### Problem
A verbatim reproduction of the lines below, from the line containing "## 1.2 指针所指向的类型" through the line containing "# 2.指针的算术运算", both ends included, is the whole required output.

### Supplied data
┄┄┄┄┄┄┄┄┄┄┄┄┄┄┄┄┄┄┄┄

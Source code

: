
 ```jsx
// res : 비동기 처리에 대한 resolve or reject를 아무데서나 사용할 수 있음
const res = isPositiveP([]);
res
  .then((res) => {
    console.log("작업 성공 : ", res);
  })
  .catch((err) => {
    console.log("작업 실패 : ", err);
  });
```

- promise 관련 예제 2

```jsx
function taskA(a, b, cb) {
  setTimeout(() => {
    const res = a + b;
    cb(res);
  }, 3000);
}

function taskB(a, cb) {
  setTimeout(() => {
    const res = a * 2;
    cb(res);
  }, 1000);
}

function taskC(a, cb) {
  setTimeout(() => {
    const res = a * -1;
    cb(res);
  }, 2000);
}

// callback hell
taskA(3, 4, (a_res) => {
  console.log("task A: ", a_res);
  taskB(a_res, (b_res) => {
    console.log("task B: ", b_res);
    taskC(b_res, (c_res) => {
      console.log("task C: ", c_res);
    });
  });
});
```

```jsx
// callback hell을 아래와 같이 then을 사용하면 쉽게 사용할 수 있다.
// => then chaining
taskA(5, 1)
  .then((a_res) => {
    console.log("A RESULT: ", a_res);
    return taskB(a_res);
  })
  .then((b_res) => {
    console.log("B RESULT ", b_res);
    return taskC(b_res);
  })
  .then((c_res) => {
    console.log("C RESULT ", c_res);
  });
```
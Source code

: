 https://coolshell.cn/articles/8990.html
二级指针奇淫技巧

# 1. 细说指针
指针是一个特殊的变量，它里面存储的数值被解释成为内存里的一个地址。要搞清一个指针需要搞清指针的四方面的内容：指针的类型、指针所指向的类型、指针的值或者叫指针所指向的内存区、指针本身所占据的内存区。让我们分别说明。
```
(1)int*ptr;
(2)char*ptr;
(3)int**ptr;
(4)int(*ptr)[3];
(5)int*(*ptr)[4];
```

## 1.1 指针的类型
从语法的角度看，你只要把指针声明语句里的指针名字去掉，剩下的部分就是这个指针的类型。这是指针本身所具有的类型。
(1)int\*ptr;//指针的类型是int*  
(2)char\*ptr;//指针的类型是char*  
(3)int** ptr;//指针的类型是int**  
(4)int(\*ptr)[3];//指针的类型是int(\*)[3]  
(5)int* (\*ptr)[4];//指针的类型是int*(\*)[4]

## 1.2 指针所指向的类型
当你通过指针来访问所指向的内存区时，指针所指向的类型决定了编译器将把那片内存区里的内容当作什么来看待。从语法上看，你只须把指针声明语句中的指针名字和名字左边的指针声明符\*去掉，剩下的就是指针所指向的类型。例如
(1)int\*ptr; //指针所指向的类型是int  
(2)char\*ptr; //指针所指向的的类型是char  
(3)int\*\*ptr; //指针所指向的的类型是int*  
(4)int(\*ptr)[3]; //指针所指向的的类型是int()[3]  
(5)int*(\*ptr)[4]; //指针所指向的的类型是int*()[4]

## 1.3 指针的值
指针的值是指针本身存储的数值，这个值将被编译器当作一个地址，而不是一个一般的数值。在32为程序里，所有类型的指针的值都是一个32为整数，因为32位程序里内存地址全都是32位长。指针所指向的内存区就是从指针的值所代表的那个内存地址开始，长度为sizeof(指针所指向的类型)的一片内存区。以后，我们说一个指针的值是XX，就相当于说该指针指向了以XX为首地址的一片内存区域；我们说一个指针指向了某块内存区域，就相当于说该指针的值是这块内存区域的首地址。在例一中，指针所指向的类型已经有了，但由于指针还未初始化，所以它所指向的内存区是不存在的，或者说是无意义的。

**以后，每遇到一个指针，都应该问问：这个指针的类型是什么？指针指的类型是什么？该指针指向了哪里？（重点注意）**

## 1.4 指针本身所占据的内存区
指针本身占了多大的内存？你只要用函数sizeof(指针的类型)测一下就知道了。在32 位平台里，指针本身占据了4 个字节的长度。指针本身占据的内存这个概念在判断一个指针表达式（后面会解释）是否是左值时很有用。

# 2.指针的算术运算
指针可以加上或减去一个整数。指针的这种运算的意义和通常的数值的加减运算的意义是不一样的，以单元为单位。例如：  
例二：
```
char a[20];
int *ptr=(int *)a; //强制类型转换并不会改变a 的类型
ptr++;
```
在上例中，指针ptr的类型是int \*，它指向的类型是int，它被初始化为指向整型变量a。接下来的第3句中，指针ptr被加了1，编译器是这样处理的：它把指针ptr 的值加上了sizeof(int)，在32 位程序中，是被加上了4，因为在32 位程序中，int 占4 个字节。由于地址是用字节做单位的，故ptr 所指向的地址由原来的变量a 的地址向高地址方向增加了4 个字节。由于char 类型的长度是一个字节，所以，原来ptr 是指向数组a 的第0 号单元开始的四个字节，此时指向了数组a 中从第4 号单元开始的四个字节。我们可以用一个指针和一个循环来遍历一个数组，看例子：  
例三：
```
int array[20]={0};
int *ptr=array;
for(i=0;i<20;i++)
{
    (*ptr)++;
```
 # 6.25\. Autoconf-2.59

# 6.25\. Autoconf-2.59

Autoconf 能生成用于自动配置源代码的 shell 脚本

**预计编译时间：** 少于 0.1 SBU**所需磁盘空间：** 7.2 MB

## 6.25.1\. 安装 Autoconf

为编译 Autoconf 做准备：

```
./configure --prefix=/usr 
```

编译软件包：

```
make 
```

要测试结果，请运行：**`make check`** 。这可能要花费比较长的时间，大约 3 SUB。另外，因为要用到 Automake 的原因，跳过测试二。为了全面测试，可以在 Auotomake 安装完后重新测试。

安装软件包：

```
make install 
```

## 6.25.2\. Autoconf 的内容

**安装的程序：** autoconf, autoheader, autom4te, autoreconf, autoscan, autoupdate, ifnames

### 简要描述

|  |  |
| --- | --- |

┄┄┄┄┄┄┄┄┄┄┄┄┄┄┄┄┄┄┄┄

### Result for this task
## 1.2 指针所指向的类型
当你通过指针来访问所指向的内存区时，指针所指向的类型决定了编译器将把那片内存区里的内容当作什么来看待。从语法上看，你只须把指针声明语句中的指针名字和名字左边的指针声明符\*去掉，剩下的就是指针所指向的类型。例如
(1)int\*ptr; //指针所指向的类型是int  
(2)char\*ptr; //指针所指向的的类型是char  
(3)int\*\*ptr; //指针所指向的的类型是int*  
(4)int(\*ptr)[3]; //指针所指向的的类型是int()[3]  
(5)int*(\*ptr)[4]; //指针所指向的的类型是int*()[4]

## 1.3 指针的值
指针的值是指针本身存储的数值，这个值将被编译器当作一个地址，而不是一个一般的数值。在32为程序里，所有类型的指针的值都是一个32为整数，因为32位程序里内存地址全都是32位长。指针所指向的内存区就是从指针的值所代表的那个内存地址开始，长度为sizeof(指针所指向的类型)的一片内存区。以后，我们说一个指针的值是XX，就相当于说该指针指向了以XX为首地址的一片内存区域；我们说一个指针指向了某块内存区域，就相当于说该指针的值是这块内存区域的首地址。在例一中，指针所指向的类型已经有了，但由于指针还未初始化，所以它所指向的内存区是不存在的，或者说是无意义的。

**以后，每遇到一个指针，都应该问问：这个指针的类型是什么？指针指的类型是什么？该指针指向了哪里？（重点注意）**

## 1.4 指针本身所占据的内存区
指针本身占了多大的内存？你只要用函数sizeof(指针的类型)测一下就知道了。在32 位平台里，指针本身占据了4 个字节的长度。指针本身占据的内存这个概念在判断一个指针表达式（后面会解释）是否是左值时很有用。

# 2.指针的算术运算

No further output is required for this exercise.